Recorded data:
########
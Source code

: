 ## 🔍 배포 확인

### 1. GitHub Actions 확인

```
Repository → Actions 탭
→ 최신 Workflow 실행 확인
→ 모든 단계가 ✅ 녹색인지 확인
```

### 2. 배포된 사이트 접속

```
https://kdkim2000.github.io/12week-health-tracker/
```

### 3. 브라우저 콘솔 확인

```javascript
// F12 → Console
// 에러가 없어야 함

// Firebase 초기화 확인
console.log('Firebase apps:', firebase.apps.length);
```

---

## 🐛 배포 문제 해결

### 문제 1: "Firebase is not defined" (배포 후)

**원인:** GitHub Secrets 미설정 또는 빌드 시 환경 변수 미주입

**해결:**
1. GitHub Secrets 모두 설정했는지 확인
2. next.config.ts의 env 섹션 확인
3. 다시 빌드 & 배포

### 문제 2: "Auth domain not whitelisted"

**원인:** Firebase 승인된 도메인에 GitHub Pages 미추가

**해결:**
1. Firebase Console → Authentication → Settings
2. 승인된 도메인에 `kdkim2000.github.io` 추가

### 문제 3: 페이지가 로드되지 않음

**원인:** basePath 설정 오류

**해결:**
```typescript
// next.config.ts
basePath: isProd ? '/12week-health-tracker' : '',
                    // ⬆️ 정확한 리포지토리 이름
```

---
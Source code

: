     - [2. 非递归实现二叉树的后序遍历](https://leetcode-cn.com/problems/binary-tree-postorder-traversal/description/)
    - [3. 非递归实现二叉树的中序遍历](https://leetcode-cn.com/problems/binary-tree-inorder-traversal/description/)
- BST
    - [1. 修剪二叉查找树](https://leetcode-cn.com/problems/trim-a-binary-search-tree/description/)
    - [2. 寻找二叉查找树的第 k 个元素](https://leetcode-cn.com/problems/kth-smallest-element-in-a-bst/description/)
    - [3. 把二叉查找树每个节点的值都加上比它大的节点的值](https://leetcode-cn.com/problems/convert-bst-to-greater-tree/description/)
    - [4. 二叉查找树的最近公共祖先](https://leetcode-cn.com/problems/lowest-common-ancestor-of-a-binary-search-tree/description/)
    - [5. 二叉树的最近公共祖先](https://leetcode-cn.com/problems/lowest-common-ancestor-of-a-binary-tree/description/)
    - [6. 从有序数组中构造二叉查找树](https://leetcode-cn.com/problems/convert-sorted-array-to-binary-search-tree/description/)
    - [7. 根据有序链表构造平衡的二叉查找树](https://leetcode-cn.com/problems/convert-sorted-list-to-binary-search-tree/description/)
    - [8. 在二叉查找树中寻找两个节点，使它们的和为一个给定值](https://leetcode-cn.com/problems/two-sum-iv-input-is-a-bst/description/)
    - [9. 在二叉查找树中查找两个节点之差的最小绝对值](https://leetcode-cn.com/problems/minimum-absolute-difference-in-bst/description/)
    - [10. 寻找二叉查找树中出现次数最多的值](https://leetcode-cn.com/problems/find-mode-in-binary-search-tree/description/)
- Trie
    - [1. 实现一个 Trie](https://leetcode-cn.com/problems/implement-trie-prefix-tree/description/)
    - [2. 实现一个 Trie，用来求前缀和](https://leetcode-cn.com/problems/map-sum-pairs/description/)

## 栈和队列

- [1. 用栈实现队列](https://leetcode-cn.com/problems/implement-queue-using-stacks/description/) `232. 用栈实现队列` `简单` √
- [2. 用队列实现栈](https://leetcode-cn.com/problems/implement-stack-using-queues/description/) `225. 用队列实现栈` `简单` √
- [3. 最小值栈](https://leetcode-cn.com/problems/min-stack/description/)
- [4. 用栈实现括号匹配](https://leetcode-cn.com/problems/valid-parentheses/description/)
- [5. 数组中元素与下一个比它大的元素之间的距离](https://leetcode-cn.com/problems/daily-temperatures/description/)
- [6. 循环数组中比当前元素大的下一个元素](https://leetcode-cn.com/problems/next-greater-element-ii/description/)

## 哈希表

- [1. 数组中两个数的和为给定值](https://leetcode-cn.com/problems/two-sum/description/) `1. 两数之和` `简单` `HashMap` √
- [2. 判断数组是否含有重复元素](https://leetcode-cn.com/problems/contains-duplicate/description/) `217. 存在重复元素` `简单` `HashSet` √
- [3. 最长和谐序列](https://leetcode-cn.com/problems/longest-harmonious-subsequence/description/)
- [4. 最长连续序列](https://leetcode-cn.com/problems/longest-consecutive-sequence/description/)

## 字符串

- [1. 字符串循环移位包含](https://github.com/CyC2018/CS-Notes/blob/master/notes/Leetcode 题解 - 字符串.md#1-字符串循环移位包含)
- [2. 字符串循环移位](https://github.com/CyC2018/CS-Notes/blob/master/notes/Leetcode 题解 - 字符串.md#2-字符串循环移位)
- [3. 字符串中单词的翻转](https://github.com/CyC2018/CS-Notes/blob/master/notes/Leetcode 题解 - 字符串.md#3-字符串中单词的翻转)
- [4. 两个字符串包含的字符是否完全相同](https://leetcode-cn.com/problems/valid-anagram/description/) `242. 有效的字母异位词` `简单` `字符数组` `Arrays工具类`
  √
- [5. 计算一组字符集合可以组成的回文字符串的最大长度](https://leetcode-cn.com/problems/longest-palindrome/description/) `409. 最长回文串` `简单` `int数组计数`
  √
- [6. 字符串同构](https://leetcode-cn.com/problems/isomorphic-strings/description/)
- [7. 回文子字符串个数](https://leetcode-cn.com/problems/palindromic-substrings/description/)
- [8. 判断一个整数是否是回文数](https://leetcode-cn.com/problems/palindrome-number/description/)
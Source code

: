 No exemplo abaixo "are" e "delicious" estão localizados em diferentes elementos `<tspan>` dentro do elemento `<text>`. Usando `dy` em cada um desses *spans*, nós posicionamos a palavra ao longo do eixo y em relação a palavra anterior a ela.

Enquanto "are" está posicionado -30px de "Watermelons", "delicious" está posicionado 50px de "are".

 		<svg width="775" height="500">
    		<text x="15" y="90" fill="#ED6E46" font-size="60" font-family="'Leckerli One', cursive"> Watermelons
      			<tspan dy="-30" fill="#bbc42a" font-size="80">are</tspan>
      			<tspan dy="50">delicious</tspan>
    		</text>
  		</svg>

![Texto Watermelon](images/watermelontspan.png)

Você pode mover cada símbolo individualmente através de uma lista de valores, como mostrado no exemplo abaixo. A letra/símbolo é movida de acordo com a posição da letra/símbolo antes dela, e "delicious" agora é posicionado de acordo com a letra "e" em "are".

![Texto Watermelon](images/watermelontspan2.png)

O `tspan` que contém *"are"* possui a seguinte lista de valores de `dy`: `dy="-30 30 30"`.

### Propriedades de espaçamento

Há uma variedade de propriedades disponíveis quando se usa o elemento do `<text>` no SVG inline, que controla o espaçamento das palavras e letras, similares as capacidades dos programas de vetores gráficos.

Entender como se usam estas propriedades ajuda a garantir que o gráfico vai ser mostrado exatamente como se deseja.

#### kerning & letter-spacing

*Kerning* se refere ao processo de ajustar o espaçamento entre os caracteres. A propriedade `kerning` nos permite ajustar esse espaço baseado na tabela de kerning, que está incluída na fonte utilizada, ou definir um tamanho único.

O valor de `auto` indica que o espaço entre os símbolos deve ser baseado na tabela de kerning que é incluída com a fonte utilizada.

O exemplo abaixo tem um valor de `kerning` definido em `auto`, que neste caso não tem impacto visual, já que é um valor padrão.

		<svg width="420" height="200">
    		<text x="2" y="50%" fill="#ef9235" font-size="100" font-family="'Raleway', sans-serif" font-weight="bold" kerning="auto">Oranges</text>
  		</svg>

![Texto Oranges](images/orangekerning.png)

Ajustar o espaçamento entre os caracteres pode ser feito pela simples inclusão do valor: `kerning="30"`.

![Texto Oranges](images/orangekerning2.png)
########
Return all lines from the data that include the string "espaço".

Solution below:
*Kerning* se refere ao processo de ajustar o espaçamento entre os caracteres. A propriedade `kerning` nos permite ajustar esse espaço baseado na tabela de kerning, que está incluída na fonte utilizada, ou definir um tamanho único.
O valor de `auto` indica que o espaço entre os símbolos deve ser baseado na tabela de kerning que é incluída com a fonte utilizada.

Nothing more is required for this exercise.